Cultura

Di cultura si mangia. Ovunque tranne che in Italia

Poche settimane fa ilfattoquotidiano.it ha posto l’accento sulla cattiva gestione del patrimonio culturale italiano. Un resoconto impietoso che ha messo a nudo politiche senza visione né prospettiva dove tagli, sperperi e carenti manutenzioni riducono al degrado, e ad una insufficiente valorizzazione, perfino i siti riconosciuti dall’Unesco come patrimonio dell’Umanità.

I ripetuti crolli di Pompei portarono, tempo addietro, Philippe Daverio ad invocare i caschi blu dell’Onu per la gestione degli scavi archeologici. Il litorale del parco nazionale del Cilento, riconosciuto come Riserva della Biosfera, è preda di una capillare cementificazione. Solo qualche mese fa, all’Unesco sono giunti gli echi delle polemiche sui programmi di costruire in deroga dei piani paesaggistici nelle isole Eolie.

L’analisi è crudele se si comparano le politiche e i dati del Belpaese con quelli di altri paesi occidentali, come la Francia, dove la cultura crea introiti e indotto perché supportata dal Governo, e il patrimonio artistico è oggetto di attente cure e puntuali manutenzioni.

In questi giorni la prima succursale del Louvre – il museo più prestigioso del mondo con 9,7 milioni di visitatori e un incasso in biglietteria di 58 milioni di euro – inaugurata un anno fa a Lens, città del nord che con l’alta velocità si raggiunge in un’ora dalla stazione Gare du Nord di Parigi, ha aperto le proprie sale alla cultura etrusca. “Gli Etruschi e il Mediterraneo, la città di Cerveteri” è il tema dell’evento organizzato dal Louvre di Lens e dal Palazzo delle Esposizioni di Roma.

I gioielli dell’archeologia etrusca di Cerveteri valorizzati in Francia e poco considerati in patria dove neppure la vicinanza della cittadina alla capitale aiuta a dirottare i flussi di visitatori interessati alla cultura verso il sito etrusco insignito dall’Unesco.     

L’effetto Louvre ha fatto rinascere Lens, non solo spazi dismessi dell’industria mineraria hanno ripreso vita con le linee del museo tracciate da due archistar giapponesi, Sejima e Nishizawa, esponenti di punta della transavanguardia, ma anche un’economia depressa ha trovato nuovo ossigeno. I novecento mila visitatori del primo anno di vita della struttura museale hanno generato 400 nuovi posti di lavoro e hanno portato il New York Times ad inserire la uggiosa Lens in una Top 50 dei luoghi da visitare in Europa.

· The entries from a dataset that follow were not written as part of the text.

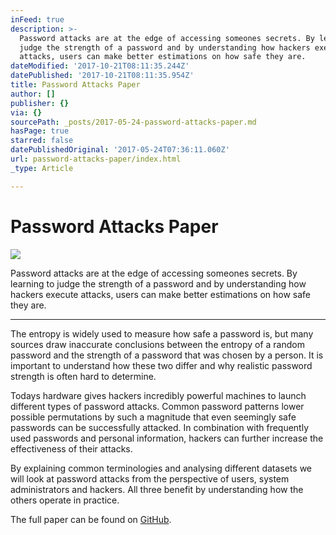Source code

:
```yaml
---
inFeed: true
description: >-
  Password attacks are at the edge of accessing someones secrets. By learning to
  judge the strength of a password and by understanding how hackers execute
  attacks, users can make better estimations on how safe they are.
dateModified: '2017-10-21T08:11:35.244Z'
datePublished: '2017-10-21T08:11:35.954Z'
title: Password Attacks Paper
author: []
publisher: {}
via: {}
sourcePath: _posts/2017-05-24-password-attacks-paper.md
hasPage: true
starred: false
datePublishedOriginal: '2017-05-24T07:36:11.060Z'
url: password-attacks-paper/index.html
_type: Article

---
```

# Password Attacks Paper
![](https://the-grid-user-content.s3-us-west-2.amazonaws.com/e38cd300-70ea-449b-b976-2ced9c71bdcd.jpg)

Password attacks are at the edge of accessing someones secrets. By learning to judge the strength of a password and by understanding how hackers execute attacks, users can make better estimations on how safe they are.

---

The entropy is widely used to measure how safe a password is, but many sources draw inaccurate conclusions between the entropy of a random password and the strength of a password that was chosen by a person. It is important to understand how these two differ and why realistic password strength is often hard to determine.

Todays hardware gives hackers incredibly powerful machines to launch different types of password attacks. Common password patterns lower possible permutations by such a magnitude that even seemingly safe passwords can be successfully attacked. In combination with frequently used passwords and personal information, hackers can further increase the effectiveness of their attacks.

By explaining common terminologies and analysing different datasets we will look at password attacks from the perspective of users, system administrators and hackers. All three benefit by understanding how the others operate in practice.

The full paper can be found on [GitHub][0].

[0]: https://github.com/pietz/password-attacks/blob/master/Thesis.pdf "Link to PDF"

Una riconversione economica che ha sapientemente puntato sulla cultura. Così Lens ha seguito il modello Bilbao dove il Guggenheim di Frank Gehry attrae circa un milione di visitatori all’anno ed è una delle istituzioni culturali europee che presenta il più alto livello di autofinanziamento, circa i due terzi dei ricavi sono prodotti ai botteghini del museo.

La struttura avveniristica in titanio ha cambiato la storia della città industriale basca, costata alla collettività 120 milioni di euro, dalla sua inaugurazione del 18 ottobre 1998 il Guggenheim è diventato il motore della ripresa economica. Si calcola che solo nel 2011 ha generato 274 milioni di euro, con ricavi per il fisco spagnolo di oltre 42 milioni, l’indotto, nei primi tre anni di vita, ha superato i 635 milioni di dollari. Senza contare che attualmente sono quasi seimila i posti di lavoro che ruotano intorno alle curve di titanio disegnate dall’americano-canadese Gehry.

Altrove la cultura è un affare. In Italia sembra essere un peso.

Non è un caso che l’ex potente Ministro dell’Economia Tremonti sarà ricordato per una frase (“con la cultura non si mangia”) e per il provvedimento che ha introdotto ingenti spese, prima non previste, per i giudizi avviati dalle onlus ambientaliste rendendo, di fatto, impossibile una efficace tutela del paesaggio e del patrimonio artistico.

Non è un caso che il sindaco di Salerno De Luca, oggi sottosegretario alle Infrastrutture, invochi spesso l’effetto Bilbao per la città tirrenica. Lo fa alla maniera italica: nel tratto di costa più prezioso della città non fa costruire né un involucro museale racchiuso in curve di titanio né una succursale del Louvre.

Sarà il Crescent, palazzone residenziale sorretto da colonne doriche posticce alte quasi 30 metri, l’espressione del modello Guggenheim.

In Italia con la cultura non si mangia, con il mattone sì.